Practical Applications
Overview
The paper revisits discrete Uniform Diffusion Models (UDMs) and shows that:
- The commonly used bridge plug-in parameterization is optimized by a leave-one-out (LOO) posterior, not the standard denoising posterior.
- Exact conversions exist between denoiser, LOO posterior, and concrete score for UDMs.
- These conversions enable better training and inference (e.g., informed predictor-corrector and improved top‑p/temperature sampling) without extra training.
- An absorbing-state reformulation (AUDM) and a masked-uniform variant (MUDM) preserve the UDM joint law while enabling masked-diffusion-like operations (carry-over unmasking and natural remasking), simplifying inference.
- Empirical gains are shown in language modeling and a Sudoku task.
Below are practical, real-world applications derived from the paper’s findings.
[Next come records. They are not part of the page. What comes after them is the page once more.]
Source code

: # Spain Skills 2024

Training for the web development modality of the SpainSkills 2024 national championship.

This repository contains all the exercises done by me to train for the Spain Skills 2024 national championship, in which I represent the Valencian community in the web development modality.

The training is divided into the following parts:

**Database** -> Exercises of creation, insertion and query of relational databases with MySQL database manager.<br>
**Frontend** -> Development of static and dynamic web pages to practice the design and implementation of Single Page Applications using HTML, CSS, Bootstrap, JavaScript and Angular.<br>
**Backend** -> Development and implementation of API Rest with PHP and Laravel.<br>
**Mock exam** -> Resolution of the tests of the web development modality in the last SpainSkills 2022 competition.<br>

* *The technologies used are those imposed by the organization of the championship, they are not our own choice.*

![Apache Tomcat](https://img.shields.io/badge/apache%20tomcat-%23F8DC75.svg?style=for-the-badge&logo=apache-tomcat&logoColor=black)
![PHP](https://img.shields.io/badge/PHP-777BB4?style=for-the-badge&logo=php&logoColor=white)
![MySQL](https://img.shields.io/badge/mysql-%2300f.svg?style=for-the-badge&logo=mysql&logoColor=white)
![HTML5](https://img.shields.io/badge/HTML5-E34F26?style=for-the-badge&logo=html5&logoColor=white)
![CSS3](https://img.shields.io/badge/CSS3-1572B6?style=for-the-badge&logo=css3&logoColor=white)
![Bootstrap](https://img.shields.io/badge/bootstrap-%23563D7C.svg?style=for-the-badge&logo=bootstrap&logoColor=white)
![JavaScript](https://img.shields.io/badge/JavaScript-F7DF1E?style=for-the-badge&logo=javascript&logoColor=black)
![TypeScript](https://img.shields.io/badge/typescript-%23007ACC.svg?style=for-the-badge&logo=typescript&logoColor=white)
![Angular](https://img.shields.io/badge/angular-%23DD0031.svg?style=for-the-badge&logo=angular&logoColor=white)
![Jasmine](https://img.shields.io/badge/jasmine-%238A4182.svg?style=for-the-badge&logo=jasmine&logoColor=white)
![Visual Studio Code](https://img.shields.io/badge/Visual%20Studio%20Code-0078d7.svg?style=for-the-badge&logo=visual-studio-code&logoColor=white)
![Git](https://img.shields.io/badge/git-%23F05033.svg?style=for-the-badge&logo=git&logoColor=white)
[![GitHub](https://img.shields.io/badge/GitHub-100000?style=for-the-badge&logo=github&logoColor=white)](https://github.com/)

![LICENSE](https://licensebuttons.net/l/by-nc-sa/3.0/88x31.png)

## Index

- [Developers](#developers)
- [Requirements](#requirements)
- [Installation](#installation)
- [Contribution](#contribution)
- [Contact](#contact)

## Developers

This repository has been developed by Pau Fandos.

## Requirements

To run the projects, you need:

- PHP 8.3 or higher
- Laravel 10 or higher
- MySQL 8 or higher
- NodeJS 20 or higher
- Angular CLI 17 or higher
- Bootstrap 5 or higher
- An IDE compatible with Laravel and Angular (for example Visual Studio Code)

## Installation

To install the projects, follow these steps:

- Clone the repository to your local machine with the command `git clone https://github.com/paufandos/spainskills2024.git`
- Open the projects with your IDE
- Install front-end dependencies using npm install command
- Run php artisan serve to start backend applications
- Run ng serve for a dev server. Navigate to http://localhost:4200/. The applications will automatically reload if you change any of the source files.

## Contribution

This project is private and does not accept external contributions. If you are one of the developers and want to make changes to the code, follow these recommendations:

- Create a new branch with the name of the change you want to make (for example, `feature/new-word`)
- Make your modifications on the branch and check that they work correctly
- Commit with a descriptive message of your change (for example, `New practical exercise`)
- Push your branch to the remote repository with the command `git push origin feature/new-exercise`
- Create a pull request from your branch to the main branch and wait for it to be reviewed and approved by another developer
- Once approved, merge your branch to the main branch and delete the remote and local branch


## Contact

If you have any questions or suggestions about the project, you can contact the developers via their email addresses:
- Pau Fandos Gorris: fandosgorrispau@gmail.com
Each bullet includes sectors and key dependencies or assumptions.
Immediate Applications
The following can be deployed now with existing discrete diffusion codebases and UDM checkpoints.
- Plug-and-play informed predictor-corrector for UDMs
- What: Add a Gibbs-style corrector based on the LOO posterior (computed from a trained denoiser via the paper’s conversion) between reverse steps; improves sample quality at no extra training cost.
- Sectors: Software/AI (language modeling, code generation), Content tools (document editing/infill), Gaming (level/text asset generation).
- Tools/workflows:
- Compute LOO probabilities from any UDM denoiser using the provided conversion.
- Insert a margin-based, parallelizable corrector step (as in the paper) into existing samplers.
- Dependencies/assumptions:
- Uniform diffusion forward process with known schedule and strictly positive transition probabilities.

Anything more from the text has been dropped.